What you did is multiply two sinusoids with each other:
$$z(n)=\sin(n\theta_1)\cdot\sin(n\theta_2)$$
where $\theta_1=2\pi\cdot 40/1000$ and $\theta_2=2\pi\cdot 4/1000$.
The result $z(n)$ can be written as
$$z(n)=\frac{1}{2}\left[\cos(n(\theta_1-\theta_2))-\cos(n(\theta_1+\theta_2))\right]$$
So you get two sinusoids with the sum and the difference of the two original frequencies, i.e. one with $40-4=36Hz$, and the other one with $40+4=44Hz$. This is exactly what you see in your FFT plot. You use a 1000-point FFT, i.e. the frequency at index $i$, ($i=1,2,\ldots,1000)$, is given by
$$f_i=\frac{f_s}{1000}(i-1)=i-1,\quad i=1,\ldots,1000$$
where $f_s=1000Hz$ is the sampling frequency. You get peaks at $i=37$ and $i=45$, which correspond to frequencies $f_{37}=36Hz$ and $f_{45}=44Hz$, exactly as expected.

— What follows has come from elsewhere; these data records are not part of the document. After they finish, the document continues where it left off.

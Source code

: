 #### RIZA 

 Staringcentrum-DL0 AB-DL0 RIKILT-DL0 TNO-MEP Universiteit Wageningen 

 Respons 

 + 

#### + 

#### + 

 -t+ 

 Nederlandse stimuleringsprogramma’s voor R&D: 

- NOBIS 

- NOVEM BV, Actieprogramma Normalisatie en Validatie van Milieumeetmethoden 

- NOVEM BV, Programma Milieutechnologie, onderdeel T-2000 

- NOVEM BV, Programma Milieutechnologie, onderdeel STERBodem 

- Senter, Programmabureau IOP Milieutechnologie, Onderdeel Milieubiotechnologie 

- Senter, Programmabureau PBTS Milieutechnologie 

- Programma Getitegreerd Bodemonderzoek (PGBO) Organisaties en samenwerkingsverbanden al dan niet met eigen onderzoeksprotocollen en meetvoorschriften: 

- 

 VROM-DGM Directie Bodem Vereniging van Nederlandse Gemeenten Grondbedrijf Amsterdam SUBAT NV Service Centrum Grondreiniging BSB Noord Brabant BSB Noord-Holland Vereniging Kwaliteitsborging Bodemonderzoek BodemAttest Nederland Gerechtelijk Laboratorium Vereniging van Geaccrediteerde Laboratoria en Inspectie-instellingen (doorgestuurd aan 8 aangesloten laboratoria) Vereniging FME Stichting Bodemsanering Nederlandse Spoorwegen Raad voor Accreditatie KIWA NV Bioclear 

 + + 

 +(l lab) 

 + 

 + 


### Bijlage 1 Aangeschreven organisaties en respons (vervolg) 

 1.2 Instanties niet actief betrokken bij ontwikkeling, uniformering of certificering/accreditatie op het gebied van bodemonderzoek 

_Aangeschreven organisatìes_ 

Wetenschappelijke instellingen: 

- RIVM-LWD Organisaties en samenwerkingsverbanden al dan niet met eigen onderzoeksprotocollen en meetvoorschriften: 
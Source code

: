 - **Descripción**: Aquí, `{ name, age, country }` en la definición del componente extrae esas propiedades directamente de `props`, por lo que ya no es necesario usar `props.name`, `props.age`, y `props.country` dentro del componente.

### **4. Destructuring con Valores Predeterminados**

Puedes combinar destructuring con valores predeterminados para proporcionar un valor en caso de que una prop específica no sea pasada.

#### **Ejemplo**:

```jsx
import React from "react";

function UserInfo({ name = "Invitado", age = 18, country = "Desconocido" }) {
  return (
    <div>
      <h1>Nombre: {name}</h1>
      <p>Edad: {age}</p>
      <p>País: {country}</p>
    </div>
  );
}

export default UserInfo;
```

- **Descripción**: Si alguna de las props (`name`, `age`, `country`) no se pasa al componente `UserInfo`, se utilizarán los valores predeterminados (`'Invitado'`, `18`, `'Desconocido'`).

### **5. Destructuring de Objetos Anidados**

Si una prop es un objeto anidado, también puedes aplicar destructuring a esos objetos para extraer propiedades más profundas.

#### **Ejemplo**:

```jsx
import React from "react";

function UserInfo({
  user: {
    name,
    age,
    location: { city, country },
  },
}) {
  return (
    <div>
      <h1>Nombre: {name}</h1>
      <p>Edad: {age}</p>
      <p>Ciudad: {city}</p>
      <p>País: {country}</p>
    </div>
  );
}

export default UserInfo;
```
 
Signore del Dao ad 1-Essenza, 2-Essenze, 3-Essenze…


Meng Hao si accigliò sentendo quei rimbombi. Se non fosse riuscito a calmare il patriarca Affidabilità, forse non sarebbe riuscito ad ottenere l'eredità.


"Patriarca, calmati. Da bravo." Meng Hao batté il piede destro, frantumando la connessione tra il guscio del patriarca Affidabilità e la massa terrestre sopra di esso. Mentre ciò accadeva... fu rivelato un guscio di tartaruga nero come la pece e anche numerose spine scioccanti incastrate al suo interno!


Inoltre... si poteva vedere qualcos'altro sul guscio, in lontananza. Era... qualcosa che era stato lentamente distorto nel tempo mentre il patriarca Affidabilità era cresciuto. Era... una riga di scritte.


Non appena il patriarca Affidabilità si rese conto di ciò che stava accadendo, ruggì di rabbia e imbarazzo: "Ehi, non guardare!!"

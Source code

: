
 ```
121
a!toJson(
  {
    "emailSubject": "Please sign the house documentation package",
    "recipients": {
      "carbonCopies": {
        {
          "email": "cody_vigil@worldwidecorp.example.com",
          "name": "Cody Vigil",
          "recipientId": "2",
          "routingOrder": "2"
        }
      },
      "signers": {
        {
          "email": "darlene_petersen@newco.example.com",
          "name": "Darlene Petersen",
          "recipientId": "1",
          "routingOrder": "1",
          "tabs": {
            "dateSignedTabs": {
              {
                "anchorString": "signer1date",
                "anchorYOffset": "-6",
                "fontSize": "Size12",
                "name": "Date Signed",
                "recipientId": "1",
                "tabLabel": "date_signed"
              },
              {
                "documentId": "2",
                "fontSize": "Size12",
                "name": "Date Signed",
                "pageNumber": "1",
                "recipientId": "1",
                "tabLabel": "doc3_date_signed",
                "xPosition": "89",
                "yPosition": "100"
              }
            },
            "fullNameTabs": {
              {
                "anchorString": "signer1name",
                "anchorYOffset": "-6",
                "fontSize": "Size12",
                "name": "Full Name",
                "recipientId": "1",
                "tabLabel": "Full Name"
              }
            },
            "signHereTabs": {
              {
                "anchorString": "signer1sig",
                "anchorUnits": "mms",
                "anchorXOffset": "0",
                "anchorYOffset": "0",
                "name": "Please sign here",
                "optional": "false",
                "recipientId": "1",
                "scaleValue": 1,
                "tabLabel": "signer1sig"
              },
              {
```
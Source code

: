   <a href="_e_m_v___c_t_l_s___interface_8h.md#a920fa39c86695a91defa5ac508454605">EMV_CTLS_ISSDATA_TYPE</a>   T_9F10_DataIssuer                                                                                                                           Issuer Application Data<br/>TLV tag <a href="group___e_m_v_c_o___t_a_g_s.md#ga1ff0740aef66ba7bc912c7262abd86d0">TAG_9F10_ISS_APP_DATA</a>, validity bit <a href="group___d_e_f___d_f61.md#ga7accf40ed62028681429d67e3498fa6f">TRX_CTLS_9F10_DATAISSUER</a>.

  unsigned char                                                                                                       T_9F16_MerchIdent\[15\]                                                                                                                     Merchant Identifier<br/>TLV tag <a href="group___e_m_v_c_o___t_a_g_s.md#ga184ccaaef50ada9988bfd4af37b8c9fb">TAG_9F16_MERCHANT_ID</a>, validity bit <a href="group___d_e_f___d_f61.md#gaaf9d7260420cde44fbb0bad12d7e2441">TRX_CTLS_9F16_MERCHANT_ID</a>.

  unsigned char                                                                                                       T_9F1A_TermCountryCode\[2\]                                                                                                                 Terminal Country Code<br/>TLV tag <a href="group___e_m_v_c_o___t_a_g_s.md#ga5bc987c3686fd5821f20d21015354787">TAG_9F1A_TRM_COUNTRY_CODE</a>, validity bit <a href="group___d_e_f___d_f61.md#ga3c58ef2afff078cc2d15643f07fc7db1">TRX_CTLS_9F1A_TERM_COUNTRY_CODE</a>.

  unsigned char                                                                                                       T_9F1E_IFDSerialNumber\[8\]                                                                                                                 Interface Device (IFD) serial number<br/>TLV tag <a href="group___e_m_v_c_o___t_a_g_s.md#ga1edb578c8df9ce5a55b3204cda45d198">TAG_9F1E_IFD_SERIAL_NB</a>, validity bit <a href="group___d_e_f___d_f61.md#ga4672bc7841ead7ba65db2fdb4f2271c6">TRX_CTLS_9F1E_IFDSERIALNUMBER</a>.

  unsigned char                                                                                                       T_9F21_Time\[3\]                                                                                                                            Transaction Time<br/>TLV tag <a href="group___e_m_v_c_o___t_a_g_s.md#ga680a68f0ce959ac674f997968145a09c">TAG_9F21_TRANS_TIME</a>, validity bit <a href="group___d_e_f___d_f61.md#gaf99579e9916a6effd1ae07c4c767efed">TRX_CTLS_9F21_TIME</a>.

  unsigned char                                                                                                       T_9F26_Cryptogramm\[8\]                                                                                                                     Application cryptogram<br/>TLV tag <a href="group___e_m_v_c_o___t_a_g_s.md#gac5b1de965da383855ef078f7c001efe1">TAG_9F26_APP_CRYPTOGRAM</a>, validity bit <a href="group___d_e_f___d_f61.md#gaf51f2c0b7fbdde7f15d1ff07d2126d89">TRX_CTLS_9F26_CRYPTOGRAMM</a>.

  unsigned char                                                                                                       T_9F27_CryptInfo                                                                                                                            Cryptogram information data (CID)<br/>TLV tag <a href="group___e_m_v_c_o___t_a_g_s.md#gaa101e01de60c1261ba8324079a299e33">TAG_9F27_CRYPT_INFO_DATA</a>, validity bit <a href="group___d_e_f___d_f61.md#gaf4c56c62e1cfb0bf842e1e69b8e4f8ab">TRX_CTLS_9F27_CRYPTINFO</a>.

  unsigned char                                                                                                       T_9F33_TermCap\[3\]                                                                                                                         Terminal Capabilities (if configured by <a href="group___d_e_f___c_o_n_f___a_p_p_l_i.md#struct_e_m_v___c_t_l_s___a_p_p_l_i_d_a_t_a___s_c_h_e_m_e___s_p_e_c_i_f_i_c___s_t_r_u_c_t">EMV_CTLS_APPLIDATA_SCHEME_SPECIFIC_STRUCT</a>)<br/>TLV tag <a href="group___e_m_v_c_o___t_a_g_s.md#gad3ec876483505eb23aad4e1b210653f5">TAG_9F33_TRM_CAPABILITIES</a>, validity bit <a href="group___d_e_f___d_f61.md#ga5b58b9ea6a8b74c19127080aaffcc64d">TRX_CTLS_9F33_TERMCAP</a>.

I think you made a mistake in the mapping of FFT indices to frequencies.
By the way, with standard amplitude modulation you indeed get the carrier in the spectrum because the modulated signal looks like
$$s(n)=[1+mx(n)]\sin(n\theta_0)$$
where $x(n)$ is your message, $m$ is a scaling factor, $\theta_0$ is the carrier frequency, and the term $1$ which is added to the signal results in the carrier wave in addition to the sidebands. You just multiplied two sinusoids without this constant term, that's why you don't see any carrier. This was already correctly pointed out in chirlu's answer.